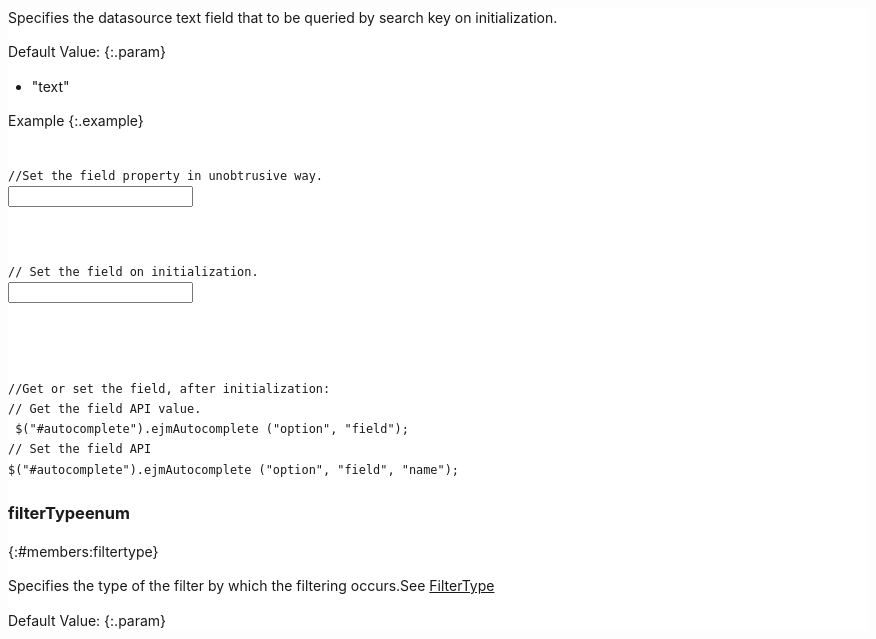 

Specifies the datasource text field that to be queried by search key on initialization.


Default Value:
{:.param}



* "text"




Example
{:.example}

<pre class="prettyprint">
<code> 
//Set the field property in unobtrusive way.
<input id="autocomplete" data-role="ejmautocomplete" data-ej-datasource="window.datasrc" data-ej-field="name" />
</code>
</pre>
<pre class="prettyprint">
<code> 
// Set the field on initialization. 
<input id="autocomplete" />
<script> 
//To set the field API value 
$("#autocomplete").ejmAutocomplete ({ dataSource:"window.datasrc", field:"name" });                     
</script></code>
</pre>
<pre class="prettyprint">
<code> 
//Get or set the field, after initialization:
// Get the field API value.             
 $("#autocomplete").ejmAutocomplete ("option", "field");                        
// Set the field API
$("#autocomplete").ejmAutocomplete ("option", "field", "name");            </code>
</pre>



### filterType<span class="type-signature type enum">enum</span>
{:#members:filtertype}




Specifies the type of the filter by which the filtering occurs.See <a href="global.html#FilterType">FilterType</a>


Default Value:
{:.param}


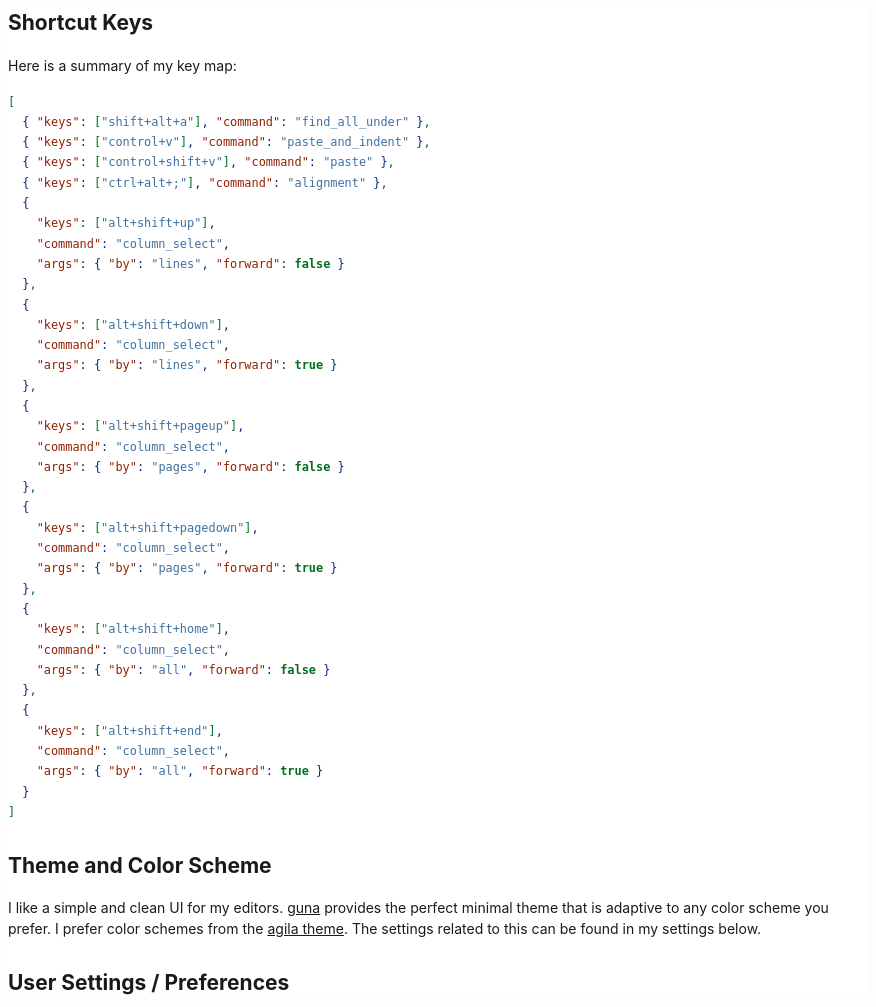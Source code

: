 ## Shortcut Keys

Here is a summary of my key map:

```json
[
  { "keys": ["shift+alt+a"], "command": "find_all_under" },
  { "keys": ["control+v"], "command": "paste_and_indent" },
  { "keys": ["control+shift+v"], "command": "paste" },
  { "keys": ["ctrl+alt+;"], "command": "alignment" },
  {
    "keys": ["alt+shift+up"],
    "command": "column_select",
    "args": { "by": "lines", "forward": false }
  },
  {
    "keys": ["alt+shift+down"],
    "command": "column_select",
    "args": { "by": "lines", "forward": true }
  },
  {
    "keys": ["alt+shift+pageup"],
    "command": "column_select",
    "args": { "by": "pages", "forward": false }
  },
  {
    "keys": ["alt+shift+pagedown"],
    "command": "column_select",
    "args": { "by": "pages", "forward": true }
  },
  {
    "keys": ["alt+shift+home"],
    "command": "column_select",
    "args": { "by": "all", "forward": false }
  },
  {
    "keys": ["alt+shift+end"],
    "command": "column_select",
    "args": { "by": "all", "forward": true }
  }
]
```

## Theme and Color Scheme

I like a simple and clean UI for my editors. [guna] provides the perfect minimal theme that is
adaptive to any color scheme you prefer. I prefer color schemes from the [agila theme]. The
settings related to this can be found in my settings below.

[guna]: https://packagecontrol.io/packages/Guna
[agila theme]: https://github.com/arvi/Agila-Theme

## User Settings / Preferences


[black]: https://github.com/ambv/black
[rmate]: https://github.com/aurora/rmate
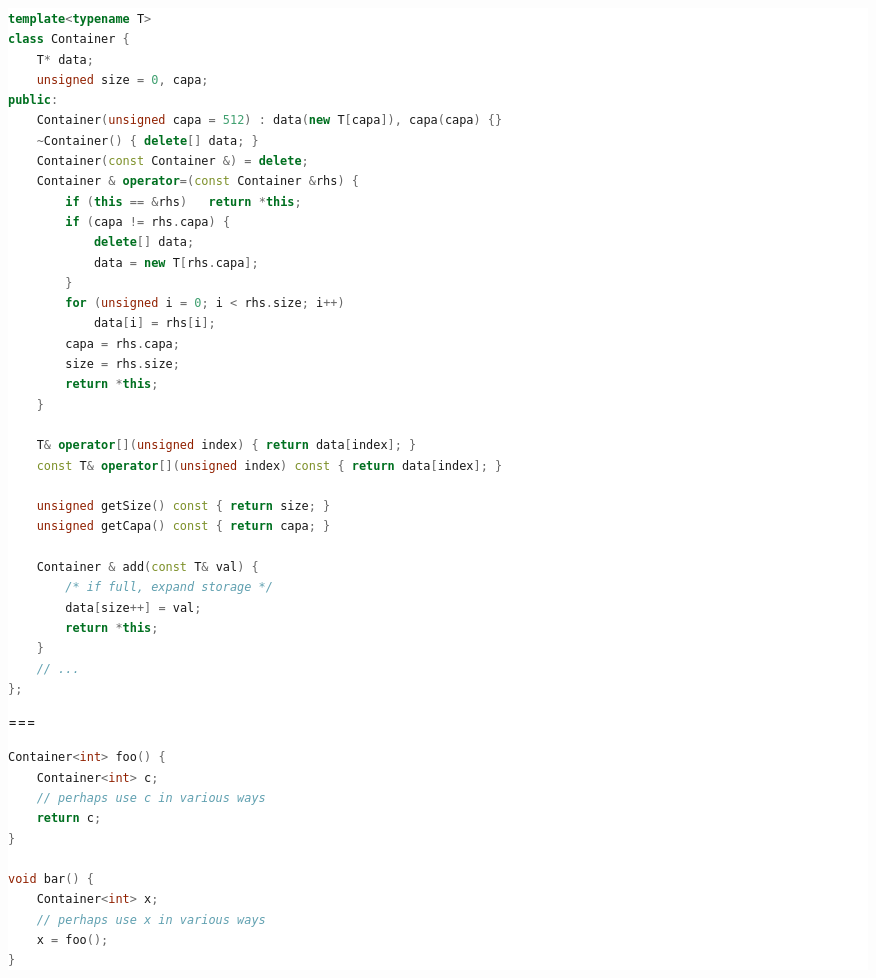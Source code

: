 
```c++ linenums="1"
template<typename T>
class Container {
    T* data;
    unsigned size = 0, capa;
public:
    Container(unsigned capa = 512) : data(new T[capa]), capa(capa) {}
    ~Container() { delete[] data; }
    Container(const Container &) = delete;
    Container & operator=(const Container &rhs) {
        if (this == &rhs)   return *this;
        if (capa != rhs.capa) {
            delete[] data;
            data = new T[rhs.capa];
        }
        for (unsigned i = 0; i < rhs.size; i++)
            data[i] = rhs[i];
        capa = rhs.capa;
        size = rhs.size;
        return *this;
    }

    T& operator[](unsigned index) { return data[index]; }
    const T& operator[](unsigned index) const { return data[index]; }

    unsigned getSize() const { return size; }
    unsigned getCapa() const { return capa; }

    Container & add(const T& val) { 
        /* if full, expand storage */
        data[size++] = val;
        return *this; 
    }
    // ...
};
```

===

```c++
Container<int> foo() {
    Container<int> c;
    // perhaps use c in various ways
    return c;
}

void bar() {
    Container<int> x;
    // perhaps use x in various ways
    x = foo();
}
```

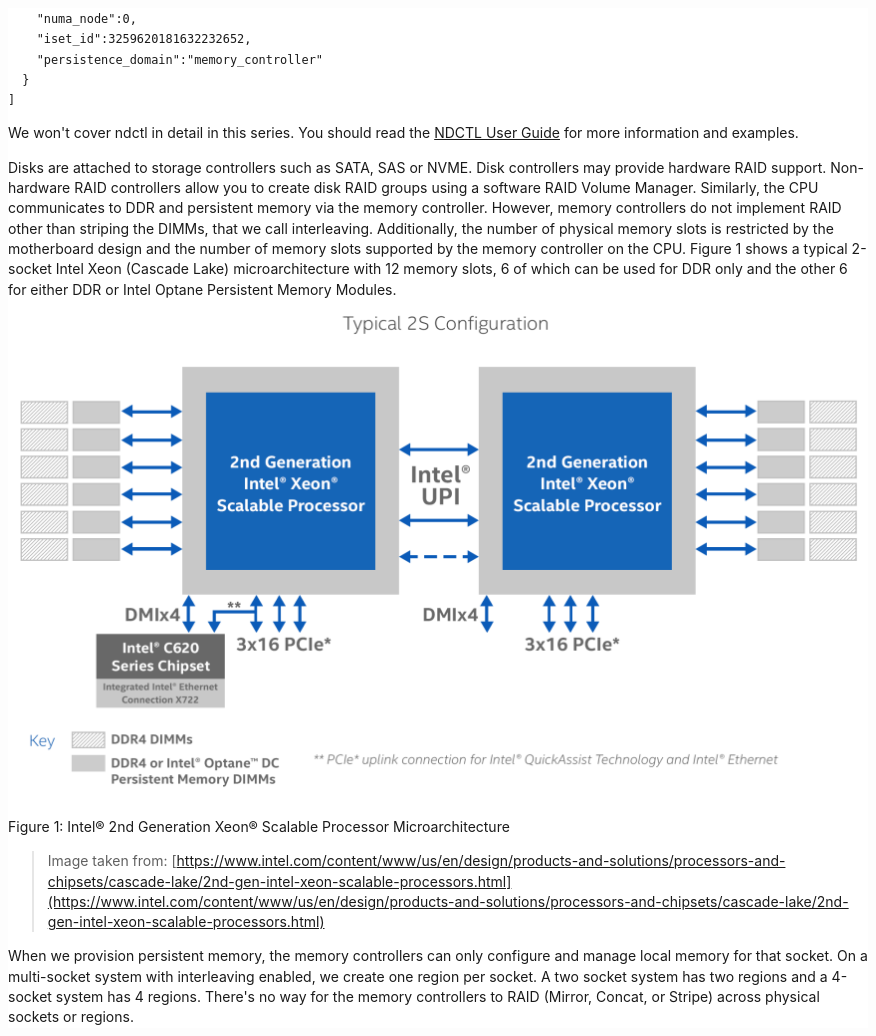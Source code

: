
 ```
    "numa_node":0,
    "iset_id":3259620181632232652,
    "persistence_domain":"memory_controller"
  }
]
```

We won't cover ndctl in detail in this series. You should read the [NDCTL User Guide](https://docs.pmem.io/ndctl-users-guide) for more information and examples.

Disks are attached to storage controllers such as SATA, SAS or NVME. Disk controllers may provide hardware RAID support. Non-hardware RAID controllers allow you to create disk RAID groups using a software RAID Volume Manager. Similarly, the CPU communicates to DDR and persistent memory via the memory controller. However, memory controllers do not implement RAID other than striping the DIMMs, that we call interleaving. Additionally, the number of physical memory slots is restricted by the motherboard design and the number of memory slots supported by the memory controller on the CPU. Figure 1 shows a typical 2-socket Intel Xeon (Cascade Lake) microarchitecture with 12 memory slots, 6 of which can be used for DDR only and the other 6 for either DDR or Intel Optane Persistent Memory Modules.

![](images/cascade-lake-2s-configuration-block-diagram-16x9.png.rendition.intel_.web_.864.486.png)

Figure 1: Intel® 2nd Generation Xeon® Scalable Processor Microarchitecture

> Image taken from: [https://www.intel.com/content/www/us/en/design/products-and-solutions/processors-and-chipsets/cascade-lake/2nd-gen-intel-xeon-scalable-processors.html](https://www.intel.com/content/www/us/en/design/products-and-solutions/processors-and-chipsets/cascade-lake/2nd-gen-intel-xeon-scalable-processors.html)

When we provision persistent memory, the memory controllers can only configure and manage local memory for that socket. On a multi-socket system with interleaving enabled, we create one region per socket. A two socket system has two regions and a 4-socket system has 4 regions. There's no way for the memory controllers to RAID (Mirror, Concat, or Stripe) across physical sockets or regions.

- - -

WHAT IS REQUIRED>
Using the records above, report each line with the string "github".

RESPONSE BOX>
[agila theme]: https://github.com/arvi/Agila-Theme
[black]: https://github.com/ambv/black
[rmate]: https://github.com/aurora/rmate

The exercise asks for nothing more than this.